---------- Provided entries ----------

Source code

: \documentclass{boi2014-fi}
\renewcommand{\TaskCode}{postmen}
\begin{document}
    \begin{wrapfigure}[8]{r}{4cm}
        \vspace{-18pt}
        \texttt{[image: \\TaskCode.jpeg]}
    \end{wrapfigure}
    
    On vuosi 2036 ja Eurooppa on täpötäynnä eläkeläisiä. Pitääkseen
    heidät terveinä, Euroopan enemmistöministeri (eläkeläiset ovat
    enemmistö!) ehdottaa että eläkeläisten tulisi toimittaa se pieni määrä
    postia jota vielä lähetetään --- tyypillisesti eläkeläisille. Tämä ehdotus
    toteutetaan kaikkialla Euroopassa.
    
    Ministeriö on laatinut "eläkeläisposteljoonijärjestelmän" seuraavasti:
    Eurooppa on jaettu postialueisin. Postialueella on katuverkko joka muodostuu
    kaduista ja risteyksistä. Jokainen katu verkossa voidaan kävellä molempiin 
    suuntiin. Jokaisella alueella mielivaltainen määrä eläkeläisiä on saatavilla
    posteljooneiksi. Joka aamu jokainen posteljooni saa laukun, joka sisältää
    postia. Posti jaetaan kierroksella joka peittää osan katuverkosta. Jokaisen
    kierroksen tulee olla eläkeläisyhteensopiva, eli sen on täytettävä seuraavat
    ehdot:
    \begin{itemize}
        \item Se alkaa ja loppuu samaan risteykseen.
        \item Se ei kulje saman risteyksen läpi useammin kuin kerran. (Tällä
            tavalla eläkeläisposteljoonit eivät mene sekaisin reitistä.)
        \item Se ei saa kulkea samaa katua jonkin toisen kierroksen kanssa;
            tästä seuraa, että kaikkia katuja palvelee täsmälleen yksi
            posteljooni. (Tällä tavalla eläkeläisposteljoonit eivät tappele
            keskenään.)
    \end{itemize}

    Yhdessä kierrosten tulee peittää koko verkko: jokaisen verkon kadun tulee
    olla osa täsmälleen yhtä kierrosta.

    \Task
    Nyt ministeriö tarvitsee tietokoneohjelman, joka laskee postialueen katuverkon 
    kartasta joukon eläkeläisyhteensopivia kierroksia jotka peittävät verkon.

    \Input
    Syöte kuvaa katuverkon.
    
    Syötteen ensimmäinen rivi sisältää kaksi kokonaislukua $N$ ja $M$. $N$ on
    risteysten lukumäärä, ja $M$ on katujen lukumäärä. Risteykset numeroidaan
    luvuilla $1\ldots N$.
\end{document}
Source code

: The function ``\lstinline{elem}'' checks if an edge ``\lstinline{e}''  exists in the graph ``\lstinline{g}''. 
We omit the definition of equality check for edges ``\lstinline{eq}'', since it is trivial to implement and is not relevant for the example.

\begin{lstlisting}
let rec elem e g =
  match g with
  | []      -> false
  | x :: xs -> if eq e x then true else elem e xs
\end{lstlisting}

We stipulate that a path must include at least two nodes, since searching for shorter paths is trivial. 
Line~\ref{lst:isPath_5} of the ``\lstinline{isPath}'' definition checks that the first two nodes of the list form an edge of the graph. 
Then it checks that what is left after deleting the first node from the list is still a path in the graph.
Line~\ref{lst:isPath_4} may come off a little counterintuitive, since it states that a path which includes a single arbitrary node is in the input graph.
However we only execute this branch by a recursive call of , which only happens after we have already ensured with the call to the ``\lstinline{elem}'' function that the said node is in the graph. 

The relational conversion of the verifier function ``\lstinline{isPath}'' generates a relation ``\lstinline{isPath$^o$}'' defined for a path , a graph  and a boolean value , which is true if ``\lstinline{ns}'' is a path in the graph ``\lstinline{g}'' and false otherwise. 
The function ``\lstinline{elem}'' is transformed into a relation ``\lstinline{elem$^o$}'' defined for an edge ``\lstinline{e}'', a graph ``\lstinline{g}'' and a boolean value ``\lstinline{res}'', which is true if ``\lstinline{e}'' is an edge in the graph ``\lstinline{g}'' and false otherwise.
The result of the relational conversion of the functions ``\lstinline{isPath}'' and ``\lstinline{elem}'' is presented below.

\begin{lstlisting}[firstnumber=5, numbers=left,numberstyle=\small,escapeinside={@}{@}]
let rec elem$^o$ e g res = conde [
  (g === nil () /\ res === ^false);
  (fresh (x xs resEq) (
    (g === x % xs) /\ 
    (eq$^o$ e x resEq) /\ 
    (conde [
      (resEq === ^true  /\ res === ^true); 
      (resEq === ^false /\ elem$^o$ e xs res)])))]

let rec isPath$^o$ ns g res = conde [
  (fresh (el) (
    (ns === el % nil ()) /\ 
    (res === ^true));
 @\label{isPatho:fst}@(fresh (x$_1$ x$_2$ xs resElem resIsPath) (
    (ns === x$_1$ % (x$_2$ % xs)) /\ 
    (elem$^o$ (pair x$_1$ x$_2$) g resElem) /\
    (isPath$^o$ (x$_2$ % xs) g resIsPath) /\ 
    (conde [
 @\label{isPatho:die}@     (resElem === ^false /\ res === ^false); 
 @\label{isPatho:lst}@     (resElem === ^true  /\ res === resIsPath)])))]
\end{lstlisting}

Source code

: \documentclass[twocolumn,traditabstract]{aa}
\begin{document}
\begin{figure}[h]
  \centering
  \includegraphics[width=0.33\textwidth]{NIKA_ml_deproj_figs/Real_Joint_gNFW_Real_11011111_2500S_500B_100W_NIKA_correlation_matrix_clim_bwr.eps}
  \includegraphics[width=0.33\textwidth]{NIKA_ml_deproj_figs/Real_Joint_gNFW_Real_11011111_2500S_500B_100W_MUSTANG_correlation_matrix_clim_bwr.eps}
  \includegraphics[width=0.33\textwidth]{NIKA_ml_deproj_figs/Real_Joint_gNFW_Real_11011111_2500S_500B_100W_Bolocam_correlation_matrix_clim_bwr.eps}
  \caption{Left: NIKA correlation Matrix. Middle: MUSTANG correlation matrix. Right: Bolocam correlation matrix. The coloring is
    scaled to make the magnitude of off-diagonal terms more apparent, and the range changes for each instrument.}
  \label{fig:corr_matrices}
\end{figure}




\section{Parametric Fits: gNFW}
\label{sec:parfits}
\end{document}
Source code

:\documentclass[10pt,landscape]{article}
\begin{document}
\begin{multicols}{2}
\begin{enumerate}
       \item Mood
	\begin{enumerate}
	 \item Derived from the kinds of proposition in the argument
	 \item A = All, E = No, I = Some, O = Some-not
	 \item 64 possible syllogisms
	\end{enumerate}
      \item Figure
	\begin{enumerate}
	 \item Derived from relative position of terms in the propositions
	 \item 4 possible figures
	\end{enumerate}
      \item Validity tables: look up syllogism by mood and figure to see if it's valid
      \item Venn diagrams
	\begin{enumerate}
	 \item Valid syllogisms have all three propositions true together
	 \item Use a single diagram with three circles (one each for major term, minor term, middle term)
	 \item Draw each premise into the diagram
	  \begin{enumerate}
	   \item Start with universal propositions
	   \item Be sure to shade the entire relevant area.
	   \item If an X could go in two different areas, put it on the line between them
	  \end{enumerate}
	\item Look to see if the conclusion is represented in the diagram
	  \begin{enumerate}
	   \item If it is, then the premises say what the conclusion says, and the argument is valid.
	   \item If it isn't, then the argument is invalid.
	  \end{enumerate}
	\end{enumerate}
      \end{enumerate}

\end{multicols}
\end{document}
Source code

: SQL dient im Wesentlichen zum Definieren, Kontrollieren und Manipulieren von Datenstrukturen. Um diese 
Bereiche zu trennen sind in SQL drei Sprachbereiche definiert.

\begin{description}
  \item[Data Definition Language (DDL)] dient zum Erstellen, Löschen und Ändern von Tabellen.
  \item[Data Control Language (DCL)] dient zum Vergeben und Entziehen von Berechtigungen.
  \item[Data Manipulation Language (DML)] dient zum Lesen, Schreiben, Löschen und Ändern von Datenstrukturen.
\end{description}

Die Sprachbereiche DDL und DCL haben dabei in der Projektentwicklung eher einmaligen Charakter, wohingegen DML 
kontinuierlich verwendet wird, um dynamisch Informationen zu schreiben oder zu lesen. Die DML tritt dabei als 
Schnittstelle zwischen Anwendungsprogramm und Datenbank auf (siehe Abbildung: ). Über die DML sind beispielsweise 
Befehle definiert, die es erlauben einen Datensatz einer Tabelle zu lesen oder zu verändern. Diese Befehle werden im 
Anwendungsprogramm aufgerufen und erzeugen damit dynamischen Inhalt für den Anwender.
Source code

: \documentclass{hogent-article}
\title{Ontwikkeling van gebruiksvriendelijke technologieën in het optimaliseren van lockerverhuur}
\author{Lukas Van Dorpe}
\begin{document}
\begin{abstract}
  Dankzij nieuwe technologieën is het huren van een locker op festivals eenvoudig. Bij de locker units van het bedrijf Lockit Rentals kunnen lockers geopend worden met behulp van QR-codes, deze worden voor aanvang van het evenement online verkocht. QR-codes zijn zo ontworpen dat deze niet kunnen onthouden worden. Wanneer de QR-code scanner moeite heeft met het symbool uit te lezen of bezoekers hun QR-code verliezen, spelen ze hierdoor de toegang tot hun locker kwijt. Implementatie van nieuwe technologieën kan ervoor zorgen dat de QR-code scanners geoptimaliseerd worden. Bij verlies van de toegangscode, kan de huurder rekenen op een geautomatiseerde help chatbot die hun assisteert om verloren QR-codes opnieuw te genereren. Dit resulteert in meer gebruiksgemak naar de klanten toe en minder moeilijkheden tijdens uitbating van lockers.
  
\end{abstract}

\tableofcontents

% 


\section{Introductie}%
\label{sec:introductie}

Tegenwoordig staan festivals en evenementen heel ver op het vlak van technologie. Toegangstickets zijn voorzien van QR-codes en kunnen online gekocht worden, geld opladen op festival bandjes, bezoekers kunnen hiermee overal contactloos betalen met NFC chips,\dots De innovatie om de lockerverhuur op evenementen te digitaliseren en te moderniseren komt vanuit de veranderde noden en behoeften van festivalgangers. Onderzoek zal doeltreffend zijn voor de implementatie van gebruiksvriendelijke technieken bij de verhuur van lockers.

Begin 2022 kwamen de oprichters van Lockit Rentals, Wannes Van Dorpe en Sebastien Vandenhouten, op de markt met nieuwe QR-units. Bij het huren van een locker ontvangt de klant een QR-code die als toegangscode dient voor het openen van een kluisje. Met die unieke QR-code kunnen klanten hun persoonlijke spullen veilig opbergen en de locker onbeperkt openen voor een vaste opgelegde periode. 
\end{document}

----------

→ **Exercise goal**: Please copy every line in the entries where "single" appears.

→ **Response box**:
Line~\ref{lst:isPath_4} may come off a little counterintuitive, since it states that a path which includes a single arbitrary node is in the input graph.
	 \item Use a single diagram with three circles (one each for major term, minor term, middle term)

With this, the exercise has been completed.